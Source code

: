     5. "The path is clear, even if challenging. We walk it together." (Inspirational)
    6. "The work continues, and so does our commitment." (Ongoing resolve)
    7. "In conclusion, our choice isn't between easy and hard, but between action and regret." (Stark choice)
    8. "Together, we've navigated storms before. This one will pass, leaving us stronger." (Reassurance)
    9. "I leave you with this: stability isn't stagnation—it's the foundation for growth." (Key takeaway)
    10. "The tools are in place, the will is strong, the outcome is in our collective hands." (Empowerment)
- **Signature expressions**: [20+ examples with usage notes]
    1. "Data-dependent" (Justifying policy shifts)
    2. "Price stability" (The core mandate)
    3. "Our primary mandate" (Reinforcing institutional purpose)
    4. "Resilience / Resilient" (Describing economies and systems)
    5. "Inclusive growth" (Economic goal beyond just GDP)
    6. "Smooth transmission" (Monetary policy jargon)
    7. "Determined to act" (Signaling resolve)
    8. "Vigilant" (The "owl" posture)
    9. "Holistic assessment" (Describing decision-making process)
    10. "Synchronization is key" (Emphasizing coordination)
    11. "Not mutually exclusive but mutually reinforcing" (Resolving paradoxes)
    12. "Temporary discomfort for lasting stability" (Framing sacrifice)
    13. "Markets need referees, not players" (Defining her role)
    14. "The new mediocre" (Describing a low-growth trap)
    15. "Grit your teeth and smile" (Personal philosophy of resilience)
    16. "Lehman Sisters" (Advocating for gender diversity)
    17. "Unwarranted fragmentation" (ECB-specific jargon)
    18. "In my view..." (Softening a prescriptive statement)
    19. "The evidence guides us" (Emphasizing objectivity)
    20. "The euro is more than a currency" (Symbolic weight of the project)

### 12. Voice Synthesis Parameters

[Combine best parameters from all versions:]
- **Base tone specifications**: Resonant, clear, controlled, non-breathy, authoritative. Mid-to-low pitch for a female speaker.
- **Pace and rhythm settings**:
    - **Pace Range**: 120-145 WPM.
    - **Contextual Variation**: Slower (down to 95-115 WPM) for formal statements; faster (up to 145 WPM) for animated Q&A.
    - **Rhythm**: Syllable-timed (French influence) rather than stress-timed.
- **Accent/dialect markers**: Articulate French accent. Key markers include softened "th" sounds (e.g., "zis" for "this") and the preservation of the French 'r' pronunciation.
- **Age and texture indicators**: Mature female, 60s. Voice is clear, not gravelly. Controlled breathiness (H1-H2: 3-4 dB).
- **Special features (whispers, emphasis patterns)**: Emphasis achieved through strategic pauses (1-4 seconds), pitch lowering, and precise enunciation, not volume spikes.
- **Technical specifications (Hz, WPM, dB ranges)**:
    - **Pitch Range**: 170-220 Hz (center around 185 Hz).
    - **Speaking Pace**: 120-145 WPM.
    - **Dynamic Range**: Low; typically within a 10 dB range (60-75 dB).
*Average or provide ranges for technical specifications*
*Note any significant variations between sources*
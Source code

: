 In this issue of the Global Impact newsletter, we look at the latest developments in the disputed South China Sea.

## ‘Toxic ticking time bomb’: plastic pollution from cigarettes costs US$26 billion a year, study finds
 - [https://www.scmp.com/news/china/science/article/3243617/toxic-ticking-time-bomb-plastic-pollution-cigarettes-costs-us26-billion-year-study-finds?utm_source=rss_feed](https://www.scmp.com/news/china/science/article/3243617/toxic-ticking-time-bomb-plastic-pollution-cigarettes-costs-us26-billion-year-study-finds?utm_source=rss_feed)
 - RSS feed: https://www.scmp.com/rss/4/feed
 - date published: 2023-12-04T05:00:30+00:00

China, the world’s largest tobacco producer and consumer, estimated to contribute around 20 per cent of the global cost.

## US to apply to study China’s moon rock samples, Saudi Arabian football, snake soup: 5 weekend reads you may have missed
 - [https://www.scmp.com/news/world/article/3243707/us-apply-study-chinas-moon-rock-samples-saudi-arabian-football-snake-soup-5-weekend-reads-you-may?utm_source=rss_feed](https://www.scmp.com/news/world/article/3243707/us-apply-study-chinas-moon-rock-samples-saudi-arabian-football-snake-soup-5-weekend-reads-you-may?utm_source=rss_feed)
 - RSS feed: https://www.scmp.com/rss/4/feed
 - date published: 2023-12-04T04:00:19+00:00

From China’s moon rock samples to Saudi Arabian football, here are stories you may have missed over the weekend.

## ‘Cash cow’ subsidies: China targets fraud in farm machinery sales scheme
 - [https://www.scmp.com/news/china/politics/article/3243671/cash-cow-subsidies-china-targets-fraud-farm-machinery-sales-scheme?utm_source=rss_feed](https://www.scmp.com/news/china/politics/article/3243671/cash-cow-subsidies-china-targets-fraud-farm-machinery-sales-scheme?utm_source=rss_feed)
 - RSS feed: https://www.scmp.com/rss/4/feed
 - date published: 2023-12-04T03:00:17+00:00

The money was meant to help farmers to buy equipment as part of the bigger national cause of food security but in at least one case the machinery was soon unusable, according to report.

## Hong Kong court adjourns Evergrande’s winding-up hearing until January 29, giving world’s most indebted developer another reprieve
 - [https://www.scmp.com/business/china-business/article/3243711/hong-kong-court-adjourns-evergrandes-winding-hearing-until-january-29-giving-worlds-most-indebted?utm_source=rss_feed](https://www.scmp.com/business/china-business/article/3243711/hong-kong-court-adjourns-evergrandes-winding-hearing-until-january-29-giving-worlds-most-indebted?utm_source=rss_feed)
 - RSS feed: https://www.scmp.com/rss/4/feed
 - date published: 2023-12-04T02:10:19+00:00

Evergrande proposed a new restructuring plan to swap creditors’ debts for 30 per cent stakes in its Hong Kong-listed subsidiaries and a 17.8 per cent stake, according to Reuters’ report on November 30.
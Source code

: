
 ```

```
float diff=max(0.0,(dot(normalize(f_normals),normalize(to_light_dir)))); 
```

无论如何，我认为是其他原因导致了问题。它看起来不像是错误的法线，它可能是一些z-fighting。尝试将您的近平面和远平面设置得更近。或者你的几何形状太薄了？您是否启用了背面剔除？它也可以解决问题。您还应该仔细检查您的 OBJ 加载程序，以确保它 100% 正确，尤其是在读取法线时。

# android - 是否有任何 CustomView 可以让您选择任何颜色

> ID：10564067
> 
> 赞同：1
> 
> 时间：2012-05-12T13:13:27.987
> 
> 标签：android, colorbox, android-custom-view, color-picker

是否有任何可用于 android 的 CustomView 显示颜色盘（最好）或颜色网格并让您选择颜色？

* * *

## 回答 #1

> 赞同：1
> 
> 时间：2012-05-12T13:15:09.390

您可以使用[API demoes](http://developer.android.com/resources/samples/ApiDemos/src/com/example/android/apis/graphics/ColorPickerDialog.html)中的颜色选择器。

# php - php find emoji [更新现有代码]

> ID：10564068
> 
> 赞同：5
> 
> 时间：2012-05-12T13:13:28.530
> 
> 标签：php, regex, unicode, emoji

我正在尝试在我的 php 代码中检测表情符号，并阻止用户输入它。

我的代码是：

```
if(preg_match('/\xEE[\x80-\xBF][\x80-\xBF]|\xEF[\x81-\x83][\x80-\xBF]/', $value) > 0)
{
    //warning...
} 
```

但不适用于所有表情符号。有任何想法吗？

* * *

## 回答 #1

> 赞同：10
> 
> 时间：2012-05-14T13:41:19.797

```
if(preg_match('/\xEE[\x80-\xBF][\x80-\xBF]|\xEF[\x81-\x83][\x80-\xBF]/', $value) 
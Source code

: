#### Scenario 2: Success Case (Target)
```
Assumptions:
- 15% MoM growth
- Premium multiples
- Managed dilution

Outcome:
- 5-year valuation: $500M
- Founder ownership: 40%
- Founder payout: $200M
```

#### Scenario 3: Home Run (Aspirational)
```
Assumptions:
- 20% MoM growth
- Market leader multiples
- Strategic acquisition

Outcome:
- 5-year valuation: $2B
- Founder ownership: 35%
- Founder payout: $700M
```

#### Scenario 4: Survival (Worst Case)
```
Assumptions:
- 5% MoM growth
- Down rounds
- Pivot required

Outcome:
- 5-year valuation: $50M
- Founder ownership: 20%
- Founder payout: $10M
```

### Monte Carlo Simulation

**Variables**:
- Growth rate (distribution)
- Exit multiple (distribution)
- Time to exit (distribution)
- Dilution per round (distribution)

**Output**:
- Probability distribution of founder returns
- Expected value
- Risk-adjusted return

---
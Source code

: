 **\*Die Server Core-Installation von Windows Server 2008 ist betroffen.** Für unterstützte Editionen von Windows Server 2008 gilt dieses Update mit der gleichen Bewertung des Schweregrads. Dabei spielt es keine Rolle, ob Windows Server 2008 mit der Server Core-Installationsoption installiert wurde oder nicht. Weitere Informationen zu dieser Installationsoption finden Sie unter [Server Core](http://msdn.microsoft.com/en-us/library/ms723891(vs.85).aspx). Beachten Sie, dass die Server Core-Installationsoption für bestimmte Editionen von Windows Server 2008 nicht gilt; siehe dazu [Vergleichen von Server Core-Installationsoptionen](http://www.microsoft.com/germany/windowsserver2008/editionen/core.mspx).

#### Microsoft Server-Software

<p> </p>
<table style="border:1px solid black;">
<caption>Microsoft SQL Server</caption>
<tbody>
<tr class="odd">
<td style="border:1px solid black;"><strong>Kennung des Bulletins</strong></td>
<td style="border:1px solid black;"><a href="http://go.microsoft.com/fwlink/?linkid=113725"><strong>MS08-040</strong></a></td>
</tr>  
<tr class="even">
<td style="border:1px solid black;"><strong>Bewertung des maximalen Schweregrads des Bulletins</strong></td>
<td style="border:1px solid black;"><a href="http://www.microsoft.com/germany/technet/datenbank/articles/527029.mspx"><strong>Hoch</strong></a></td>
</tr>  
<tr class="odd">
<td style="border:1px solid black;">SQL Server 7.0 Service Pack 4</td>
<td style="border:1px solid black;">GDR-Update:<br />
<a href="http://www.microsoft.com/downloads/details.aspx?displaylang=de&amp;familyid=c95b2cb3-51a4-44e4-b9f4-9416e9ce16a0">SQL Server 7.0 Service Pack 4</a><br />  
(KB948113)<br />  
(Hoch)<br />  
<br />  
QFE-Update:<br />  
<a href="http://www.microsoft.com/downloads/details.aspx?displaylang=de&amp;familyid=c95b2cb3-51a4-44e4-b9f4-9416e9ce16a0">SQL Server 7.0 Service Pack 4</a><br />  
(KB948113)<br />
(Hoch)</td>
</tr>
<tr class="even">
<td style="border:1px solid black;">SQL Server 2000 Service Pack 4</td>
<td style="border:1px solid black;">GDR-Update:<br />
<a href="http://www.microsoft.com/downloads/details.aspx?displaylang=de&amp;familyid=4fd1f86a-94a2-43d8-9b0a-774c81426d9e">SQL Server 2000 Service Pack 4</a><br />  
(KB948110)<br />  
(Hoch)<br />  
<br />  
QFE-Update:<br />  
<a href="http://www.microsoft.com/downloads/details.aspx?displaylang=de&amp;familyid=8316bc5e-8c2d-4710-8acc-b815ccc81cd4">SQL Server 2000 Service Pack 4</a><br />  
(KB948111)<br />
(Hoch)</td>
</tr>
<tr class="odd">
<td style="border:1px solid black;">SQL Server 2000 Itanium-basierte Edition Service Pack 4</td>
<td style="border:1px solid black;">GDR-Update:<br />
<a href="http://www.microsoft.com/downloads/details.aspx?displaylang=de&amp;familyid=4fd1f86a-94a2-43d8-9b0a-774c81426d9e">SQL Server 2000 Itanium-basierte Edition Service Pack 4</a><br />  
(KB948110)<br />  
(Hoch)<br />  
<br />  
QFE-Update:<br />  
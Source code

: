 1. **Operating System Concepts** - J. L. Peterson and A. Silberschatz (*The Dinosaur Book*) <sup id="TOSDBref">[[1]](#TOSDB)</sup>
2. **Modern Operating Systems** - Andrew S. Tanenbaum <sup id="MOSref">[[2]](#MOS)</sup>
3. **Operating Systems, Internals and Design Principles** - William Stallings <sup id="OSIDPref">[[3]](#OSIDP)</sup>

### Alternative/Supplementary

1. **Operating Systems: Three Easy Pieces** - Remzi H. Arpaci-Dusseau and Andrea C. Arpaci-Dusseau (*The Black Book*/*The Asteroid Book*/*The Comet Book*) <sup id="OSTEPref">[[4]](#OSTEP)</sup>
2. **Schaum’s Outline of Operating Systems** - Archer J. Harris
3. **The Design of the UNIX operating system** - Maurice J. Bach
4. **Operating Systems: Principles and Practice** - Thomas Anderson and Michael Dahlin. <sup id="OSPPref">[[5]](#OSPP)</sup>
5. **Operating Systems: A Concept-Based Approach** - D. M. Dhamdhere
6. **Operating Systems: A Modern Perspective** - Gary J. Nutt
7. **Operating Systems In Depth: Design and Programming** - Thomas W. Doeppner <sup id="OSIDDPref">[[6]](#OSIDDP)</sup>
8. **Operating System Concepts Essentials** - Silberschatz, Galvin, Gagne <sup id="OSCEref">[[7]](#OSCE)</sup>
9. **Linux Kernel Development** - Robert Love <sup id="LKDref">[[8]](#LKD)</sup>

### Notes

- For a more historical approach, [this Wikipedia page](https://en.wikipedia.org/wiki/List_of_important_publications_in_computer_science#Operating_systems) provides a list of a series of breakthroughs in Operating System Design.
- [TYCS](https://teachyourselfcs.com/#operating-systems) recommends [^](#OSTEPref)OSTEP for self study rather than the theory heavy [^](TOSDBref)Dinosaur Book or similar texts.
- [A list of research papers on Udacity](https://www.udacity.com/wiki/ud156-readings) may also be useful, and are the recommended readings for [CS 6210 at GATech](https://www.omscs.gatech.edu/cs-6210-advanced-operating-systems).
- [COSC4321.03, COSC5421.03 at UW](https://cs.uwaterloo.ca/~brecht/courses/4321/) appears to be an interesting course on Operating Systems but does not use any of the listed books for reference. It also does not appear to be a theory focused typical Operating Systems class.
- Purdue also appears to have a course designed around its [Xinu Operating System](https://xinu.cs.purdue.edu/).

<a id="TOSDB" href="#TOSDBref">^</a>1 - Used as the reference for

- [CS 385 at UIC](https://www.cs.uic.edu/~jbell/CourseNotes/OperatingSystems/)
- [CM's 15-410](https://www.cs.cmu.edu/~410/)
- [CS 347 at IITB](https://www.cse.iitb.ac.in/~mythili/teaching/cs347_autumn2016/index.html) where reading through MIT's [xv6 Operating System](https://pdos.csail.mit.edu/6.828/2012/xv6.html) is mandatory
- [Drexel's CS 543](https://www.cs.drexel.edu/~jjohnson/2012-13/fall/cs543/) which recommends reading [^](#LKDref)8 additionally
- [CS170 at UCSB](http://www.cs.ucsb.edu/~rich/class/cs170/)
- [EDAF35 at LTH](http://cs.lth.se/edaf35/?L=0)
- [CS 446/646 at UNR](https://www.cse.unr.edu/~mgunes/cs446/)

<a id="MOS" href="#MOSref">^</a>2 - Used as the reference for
:::
WHAT YOU SHOULD DO: Look through the data above for the string "valuation" and copy every line where it appears.

ANSWER:
- 5-year valuation: $500M
- 5-year valuation: $2B
- 5-year valuation: $50M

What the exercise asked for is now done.